#### [WHAT THE EXERCISE ASKS]
Copy, from the entries below, each line in which the string "scopul" appears.

--- RECORDS SHOWN Enclosed Below ---

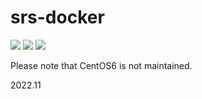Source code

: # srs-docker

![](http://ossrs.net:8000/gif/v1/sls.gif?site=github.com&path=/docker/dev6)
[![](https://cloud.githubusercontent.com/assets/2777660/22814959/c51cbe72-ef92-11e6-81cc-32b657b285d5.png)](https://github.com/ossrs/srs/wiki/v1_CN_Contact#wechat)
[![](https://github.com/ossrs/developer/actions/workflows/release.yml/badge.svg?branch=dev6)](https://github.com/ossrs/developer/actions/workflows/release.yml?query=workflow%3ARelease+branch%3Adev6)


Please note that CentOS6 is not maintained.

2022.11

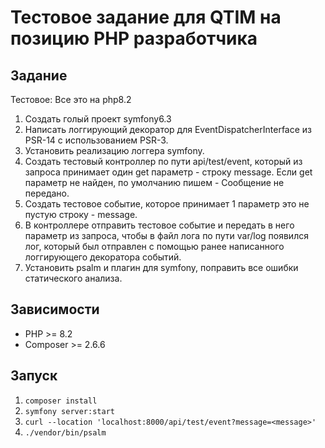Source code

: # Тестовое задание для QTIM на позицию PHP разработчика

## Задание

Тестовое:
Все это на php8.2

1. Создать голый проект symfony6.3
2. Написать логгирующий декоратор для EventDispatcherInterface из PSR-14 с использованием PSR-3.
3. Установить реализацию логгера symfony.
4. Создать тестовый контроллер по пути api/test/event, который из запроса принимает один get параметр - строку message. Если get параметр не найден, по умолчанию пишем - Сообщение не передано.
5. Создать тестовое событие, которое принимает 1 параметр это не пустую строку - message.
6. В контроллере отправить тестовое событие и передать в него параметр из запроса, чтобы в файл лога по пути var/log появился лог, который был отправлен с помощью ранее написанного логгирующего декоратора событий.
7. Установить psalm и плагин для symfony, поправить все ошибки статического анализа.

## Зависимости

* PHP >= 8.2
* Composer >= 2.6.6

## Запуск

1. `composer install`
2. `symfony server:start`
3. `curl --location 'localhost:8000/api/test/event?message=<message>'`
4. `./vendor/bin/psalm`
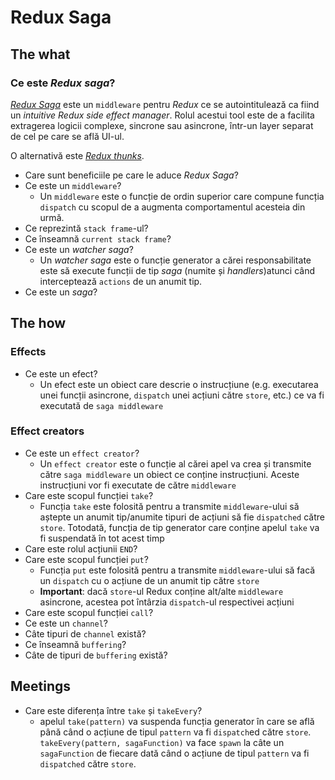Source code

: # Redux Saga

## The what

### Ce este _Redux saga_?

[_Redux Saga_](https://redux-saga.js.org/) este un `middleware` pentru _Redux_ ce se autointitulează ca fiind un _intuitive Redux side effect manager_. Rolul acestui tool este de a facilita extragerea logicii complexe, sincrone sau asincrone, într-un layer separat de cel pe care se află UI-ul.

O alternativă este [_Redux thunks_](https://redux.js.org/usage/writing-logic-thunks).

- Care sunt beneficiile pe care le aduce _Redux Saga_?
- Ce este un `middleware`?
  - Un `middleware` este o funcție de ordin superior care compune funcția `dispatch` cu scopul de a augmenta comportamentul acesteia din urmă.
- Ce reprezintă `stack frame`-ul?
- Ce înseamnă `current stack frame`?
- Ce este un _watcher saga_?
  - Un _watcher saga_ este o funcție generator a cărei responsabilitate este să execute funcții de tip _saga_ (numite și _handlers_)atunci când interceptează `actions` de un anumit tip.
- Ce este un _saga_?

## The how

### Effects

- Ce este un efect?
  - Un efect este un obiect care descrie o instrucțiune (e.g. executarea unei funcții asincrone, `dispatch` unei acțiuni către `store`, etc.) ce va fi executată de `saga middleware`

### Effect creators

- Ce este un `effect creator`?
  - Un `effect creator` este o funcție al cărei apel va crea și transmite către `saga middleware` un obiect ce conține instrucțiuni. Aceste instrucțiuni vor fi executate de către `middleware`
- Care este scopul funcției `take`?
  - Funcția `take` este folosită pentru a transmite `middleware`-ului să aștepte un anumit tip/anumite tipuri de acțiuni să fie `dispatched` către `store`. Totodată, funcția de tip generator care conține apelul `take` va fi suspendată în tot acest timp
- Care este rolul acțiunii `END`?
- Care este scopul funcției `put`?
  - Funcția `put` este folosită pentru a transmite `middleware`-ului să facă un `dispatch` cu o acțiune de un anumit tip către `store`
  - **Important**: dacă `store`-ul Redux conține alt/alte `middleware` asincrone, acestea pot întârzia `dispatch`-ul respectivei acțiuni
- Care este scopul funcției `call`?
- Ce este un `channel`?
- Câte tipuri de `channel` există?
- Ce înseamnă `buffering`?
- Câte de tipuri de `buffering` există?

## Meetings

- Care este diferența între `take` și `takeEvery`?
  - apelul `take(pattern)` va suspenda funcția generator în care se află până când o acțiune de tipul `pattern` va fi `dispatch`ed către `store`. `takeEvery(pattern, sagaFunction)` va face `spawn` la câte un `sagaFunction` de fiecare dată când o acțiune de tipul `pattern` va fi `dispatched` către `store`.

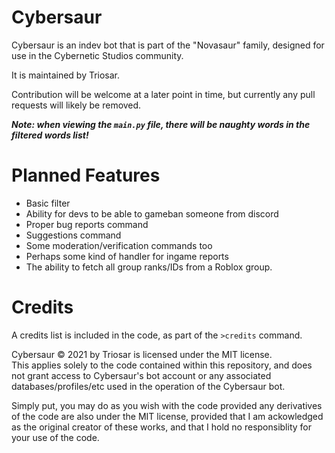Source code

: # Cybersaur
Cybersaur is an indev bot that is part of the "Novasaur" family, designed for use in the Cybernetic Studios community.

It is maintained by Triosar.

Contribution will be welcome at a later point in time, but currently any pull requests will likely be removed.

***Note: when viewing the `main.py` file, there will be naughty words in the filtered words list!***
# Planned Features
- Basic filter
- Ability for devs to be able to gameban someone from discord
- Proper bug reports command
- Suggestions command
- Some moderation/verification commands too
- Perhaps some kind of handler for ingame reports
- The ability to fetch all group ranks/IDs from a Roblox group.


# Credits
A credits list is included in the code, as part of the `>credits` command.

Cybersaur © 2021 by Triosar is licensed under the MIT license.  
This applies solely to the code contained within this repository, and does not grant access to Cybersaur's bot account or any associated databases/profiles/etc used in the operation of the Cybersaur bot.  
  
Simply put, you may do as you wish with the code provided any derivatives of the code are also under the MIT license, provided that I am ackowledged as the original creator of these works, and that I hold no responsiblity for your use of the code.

--- End of Enclosed RECORDS SHOWN ---

#### [RESULT OF THIS EXERCISE]
  - Un `middleware` este o funcție de ordin superior care compune funcția `dispatch` cu scopul de a augmenta comportamentul acesteia din urmă.
- Care este scopul funcției `take`?
- Care este scopul funcției `put`?
- Care este scopul funcției `call`?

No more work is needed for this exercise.